Expert Slams Bank of Israel’s Push for Low Shekel

An Israeli flag flutters outside the Bank of Israel building in Yerushalayim. (Ronen Zvulun/Reuters/File)

To stabilize the strengthening shekel, the Bank of Israel on Wednesday purchased $400 million — one of its biggest one-day purchases ever. The purchases caused a 0.3 percent increase in the value of the dollar versus the shekel, which closed at NIS 3.778/dollar on Wednesday. The euro closed at NIS 4.048.

The dollar has experienced its worst January in 30 years, amid speculation that President Trump would take specific steps to weaken the dollar. According to President Trump, other countries, including China and Germany, had manipulated their currency, weakening them so they could more easily export to the United States.

The dollar gained worldwide Tuesday on reports of strong performance of the American economy almost everywhere — except in Israel, where it continued to fall against the shekel.
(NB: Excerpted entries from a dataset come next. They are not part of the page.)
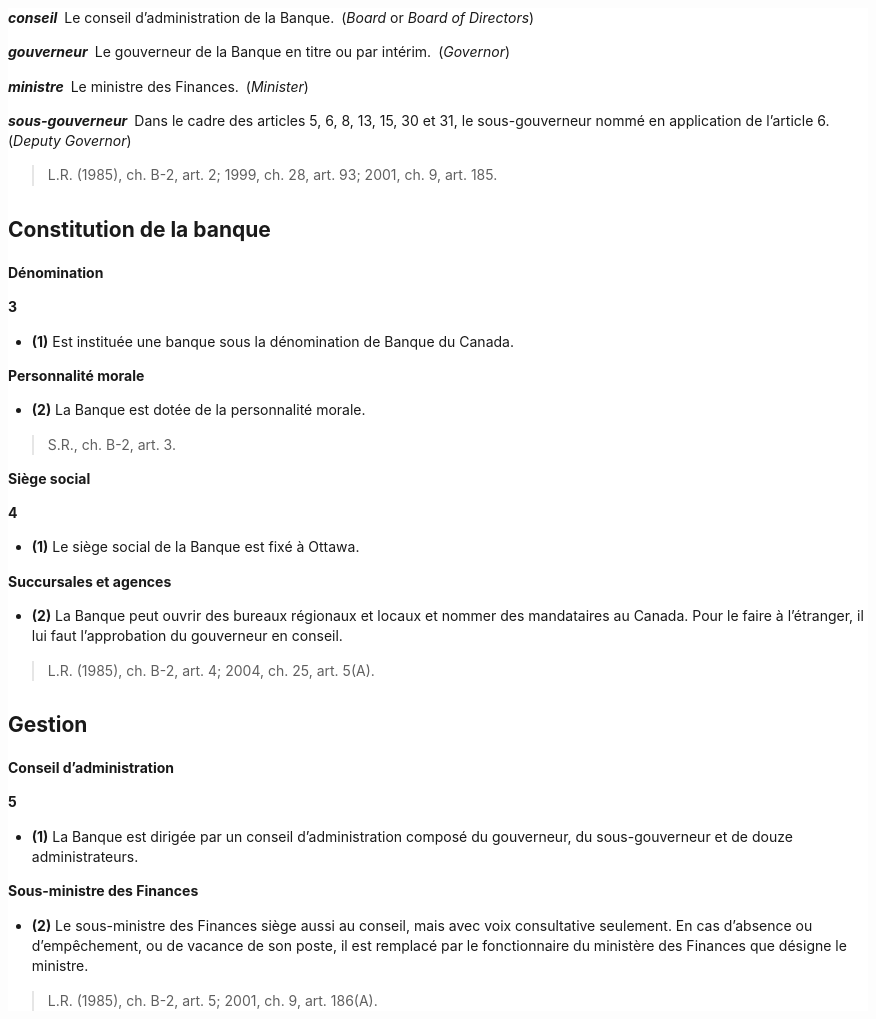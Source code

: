 ***conseil*** Le conseil d’administration de la Banque. (*Board* or *Board of Directors*)

***gouverneur*** Le gouverneur de la Banque en titre ou par intérim. (*Governor*)

***ministre*** Le ministre des Finances. (*Minister*)

***sous-gouverneur*** Dans le cadre des articles 5, 6, 8, 13, 15, 30 et 31, le sous-gouverneur nommé en application de l’article 6. (*Deputy Governor*)
> L.R. (1985), ch. B-2, art. 2; 1999, ch. 28, art. 93; 2001, ch. 9, art. 185.





## Constitution de la banque



**Dénomination**

**3** 

- **(1)** Est instituée une banque sous la dénomination de Banque du Canada.

**Personnalité morale**

- **(2)** La Banque est dotée de la personnalité morale.
> S.R., ch. B-2, art. 3.





**Siège social**

**4** 

- **(1)** Le siège social de la Banque est fixé à Ottawa.

**Succursales et agences**

- **(2)** La Banque peut ouvrir des bureaux régionaux et locaux et nommer des mandataires au Canada. Pour le faire à l’étranger, il lui faut l’approbation du gouverneur en conseil.
> L.R. (1985), ch. B-2, art. 4; 2004, ch. 25, art. 5(A).





## Gestion



**Conseil d’administration**

**5** 

- **(1)** La Banque est dirigée par un conseil d’administration composé du gouverneur, du sous-gouverneur et de douze administrateurs.

**Sous-ministre des Finances**

- **(2)** Le sous-ministre des Finances siège aussi au conseil, mais avec voix consultative seulement. En cas d’absence ou d’empêchement, ou de vacance de son poste, il est remplacé par le fonctionnaire du ministère des Finances que désigne le ministre.
> L.R. (1985), ch. B-2, art. 5; 2001, ch. 9, art. 186(A).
Speaking to TheMarker, Yossi Frank of Energy Finance said that the shekel’s strengthening in recent days was due to the action of speculators, who are banking on an interest rate rise by the Bank of Israel. As evidence, he pointed to the dollar’s behavior last Friday, when it continued to fall against the shekel — despite the fact that trading is very limited in Israel on Fridays.

The Bank of Israel seeks to keep the value of the shekel lower in order to assist exporters, as too strong a shekel makes Israeli products and services abroad more expensive. Commenting on that, Barry Taff, a former member of the Monetary Policy Committee of the Bank, said that the intervention of the BOI amounted to “a free subsidy for exporters. I believe we have to rethink the policy. It should be used only for short-term actions, and not as an ongoing policy.”